Сталин довел идею коммунизма до ее жизненных и идеологических крайностей, отчего она и "ее" общество начали деградировать. Не успел он сокрушить своих внутренних противников и заявить, что в Советском Союзе построен социализм, не успела закончиться война, как в советском обществе и в коммунистических движениях появились новые течения. Во всяком случае, когда Сталин говорил о решающем значении "идейных установок", он языком своего мира – своей идеологии и своего строя – говорил то же самое, что говорят и другие политические лидеры: если в наших идеях отражается направление движения общества, если мы способны воодушевить ими людей до такой степени, что они организуются соответствующим образом, то мы на правильном пути и должны победить.
Сталин обладал необычно чутким и настойчивым умом.

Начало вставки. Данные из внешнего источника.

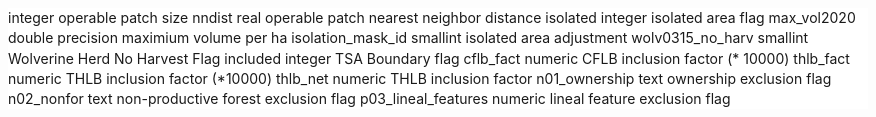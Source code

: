    <td style="text-align:left;"> integer </td>
   <td style="text-align:left;"> operable patch size </td>
  </tr>
  <tr>
   <td style="text-align:left;"> nndist </td>
   <td style="text-align:left;"> real </td>
   <td style="text-align:left;"> operable patch nearest neighbor distance </td>
  </tr>
  <tr>
   <td style="text-align:left;"> isolated </td>
   <td style="text-align:left;"> integer </td>
   <td style="text-align:left;"> isolated area flag </td>
  </tr>
  <tr>
   <td style="text-align:left;"> max_vol2020 </td>
   <td style="text-align:left;"> double precision </td>
   <td style="text-align:left;"> maximium volume per ha </td>
  </tr>
  <tr>
   <td style="text-align:left;"> isolation_mask_id </td>
   <td style="text-align:left;"> smallint </td>
   <td style="text-align:left;"> isolated area adjustment </td>
  </tr>
  <tr>
   <td style="text-align:left;"> wolv0315_no_harv </td>
   <td style="text-align:left;"> smallint </td>
   <td style="text-align:left;"> Wolverine Herd No Harvest Flag </td>
  </tr>
  <tr>
   <td style="text-align:left;"> included </td>
   <td style="text-align:left;"> integer </td>
   <td style="text-align:left;"> TSA Boundary flag </td>
  </tr>
  <tr>
   <td style="text-align:left;"> cflb_fact </td>
   <td style="text-align:left;"> numeric </td>
   <td style="text-align:left;"> CFLB inclusion factor (* 10000) </td>
  </tr>
  <tr>
   <td style="text-align:left;"> thlb_fact </td>
   <td style="text-align:left;"> numeric </td>
   <td style="text-align:left;"> THLB inclusion factor (*10000) </td>
  </tr>
  <tr>
   <td style="text-align:left;"> thlb_net </td>
   <td style="text-align:left;"> numeric </td>
   <td style="text-align:left;"> THLB inclusion factor </td>
  </tr>
  <tr>
   <td style="text-align:left;"> n01_ownership </td>
   <td style="text-align:left;"> text </td>
   <td style="text-align:left;"> ownership exclusion flag </td>
  </tr>
  <tr>
   <td style="text-align:left;"> n02_nonfor </td>
   <td style="text-align:left;"> text </td>
   <td style="text-align:left;"> non-productive forest exclusion flag </td>
  </tr>
  <tr>
   <td style="text-align:left;"> p03_lineal_features </td>
   <td style="text-align:left;"> numeric </td>
   <td style="text-align:left;"> lineal feature exclusion flag </td>
  </tr>
  <tr>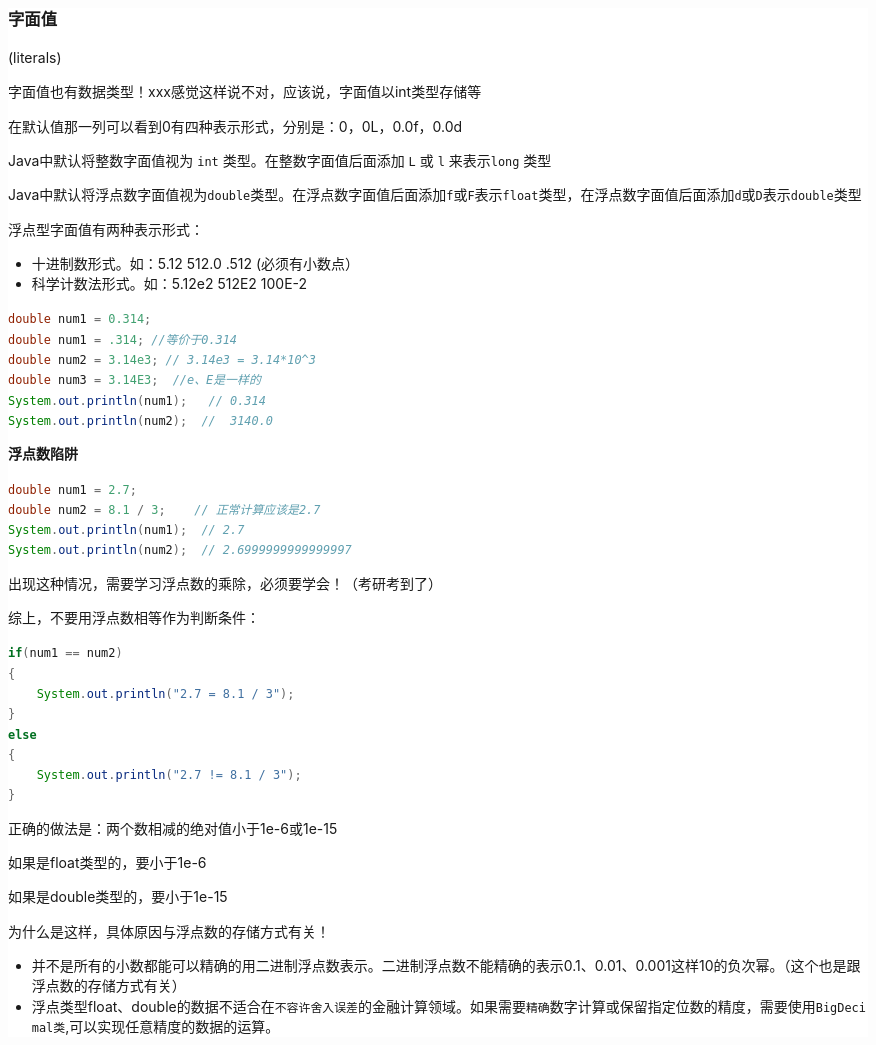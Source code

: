### 字面值

(literals)

字面值也有数据类型！xxx感觉这样说不对，应该说，字面值以int类型存储等

在默认值那一列可以看到0有四种表示形式，分别是：0，0L，0.0f，0.0d

Java中默认将整数字面值视为 `int` 类型。在整数字面值后面添加 `L` 或 `l` 来表示`long` 类型

Java中默认将浮点数字面值视为`double`类型。在浮点数字面值后面添加`f`或`F`表示`float`类型，在浮点数字面值后面添加`d`或`D`表示`double`类型

浮点型字面值有两种表示形式：

- 十进制数形式。如：5.12       512.0        .512   (必须有小数点）
- 科学计数法形式。如：5.12e2      512E2     100E-2

```java
double num1 = 0.314;
double num1 = .314; //等价于0.314
double num2 = 3.14e3; // 3.14e3 = 3.14*10^3
double num3 = 3.14E3;  //e、E是一样的
System.out.println(num1);   // 0.314
System.out.println(num2);  //  3140.0
```

**浮点数陷阱**

```java
double num1 = 2.7;
double num2 = 8.1 / 3;    // 正常计算应该是2.7
System.out.println(num1);  // 2.7
System.out.println(num2);  // 2.6999999999999997
```

出现这种情况，需要学习浮点数的乘除，必须要学会！（考研考到了）

综上，不要用浮点数相等作为判断条件：

```java
if(num1 == num2)
{
    System.out.println("2.7 = 8.1 / 3");
}
else
{
    System.out.println("2.7 != 8.1 / 3");
}
```

正确的做法是：两个数相减的绝对值小于1e-6或1e-15

如果是float类型的，要小于1e-6

如果是double类型的，要小于1e-15

为什么是这样，具体原因与浮点数的存储方式有关！

- 并不是所有的小数都能可以精确的用二进制浮点数表示。二进制浮点数不能精确的表示0.1、0.01、0.001这样10的负次幂。（这个也是跟浮点数的存储方式有关）
- 浮点类型float、double的数据不适合在`不容许舍入误差`的金融计算领域。如果需要`精确`数字计算或保留指定位数的精度，需要使用`BigDecimal类`,可以实现任意精度的数据的运算。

Помню, что в его присутствии невозможно было сделать какого-либо замечания или намека без того, чтобы он тотчас этого не заметил. И если помнить,- какое значение он придавал идеям, – хотя они были для него лишь средством, – то напрашивается вывод, что он видел и несовершенство созданного при нем строя. Этому сегодня есть немало подтверждений, в особенности в произведениях его дочери Светланы. Так, она пишет, как, узнав, что в Куйбышеве создана специальная школа для эвакуированных детей московских партаппаратчиков, он воскликнул:
"Ах вы!.. Ах вы, каста проклятая!"10
То же самое, то есть что в Советском Союзе при Сталине образовалась бюрократическая каста, утверждал не кто иной, как самый лютый враг Сталина – Троцкий. Чудовищные чистки, миллионы расстрелянных и уморенных только усугубили несправедливость общества и требовали новых насилий, мучений и сведения счетов. Чистками и жестокосердием Сталин разрушил и свою собственную семью. Вокруг него, в конце концов, простирался лишь ужас и опустошение: перед смертью он оклеивал стены своей комнаты фотографиями чужих детей из иллюстрированных журналов, а собственных внуков не желал видеть… Это могло бы быть важным уроком, в особенности для догматических умов "одного измерения", ставящих "историческую необходимость" выше человеческой жизни и человеческих стремлений. Потому что Сталин – один из самых крупных в истории победителей – на самом деле личность, потерпевшая одно из самых жестоких поражений. После него не осталось ни одной долговременной, неоспоримой ценности. Его победа преобразилась в поражение – и личности, и идеи.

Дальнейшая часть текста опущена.